| REQUIRED WORK |
Report back each line of the records that contains the string "slug".

Records excerpted from a collection
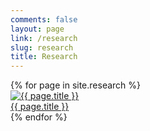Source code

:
 ```yaml
---
comments: false
layout: page
link: /research
slug: research
title: Research
---
```


<div id="lab-grid">
{% for page in site.research %}
<section><a href="{{ site.url }}/research/{{ page.slug }}"><img src="{{ site.url }}/assets/images/example.png" alt="{{ page.title }}"><br>{{ page.title }}</a></section>
{% endfor %}
</div>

| TASK ANSWER |
slug: research
<section><a href="{{ site.url }}/research/{{ page.slug }}"><img src="{{ site.url }}/assets/images/example.png" alt="{{ page.title }}"><br>{{ page.title }}</a></section>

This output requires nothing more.